## TASK INPUTS

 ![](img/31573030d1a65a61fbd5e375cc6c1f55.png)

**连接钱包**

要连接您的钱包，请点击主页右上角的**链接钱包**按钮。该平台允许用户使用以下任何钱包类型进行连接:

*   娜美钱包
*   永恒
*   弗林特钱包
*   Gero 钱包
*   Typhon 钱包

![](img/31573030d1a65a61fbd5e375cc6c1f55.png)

## WORK ORDER
Faithfully write out the entire listing, line by line.

## PROBLEM SOLUTION
 ![](img/31573030d1a65a61fbd5e375cc6c1f55.png)

**连接钱包**

要连接您的钱包，请点击主页右上角的**链接钱包**按钮。该平台允许用户使用以下任何钱包类型进行连接:

*   娜美钱包
*   永恒
*   弗林特钱包
*   Gero 钱包
*   Typhon 钱包

![](img/31573030d1a65a61fbd5e375cc6c1f55.png)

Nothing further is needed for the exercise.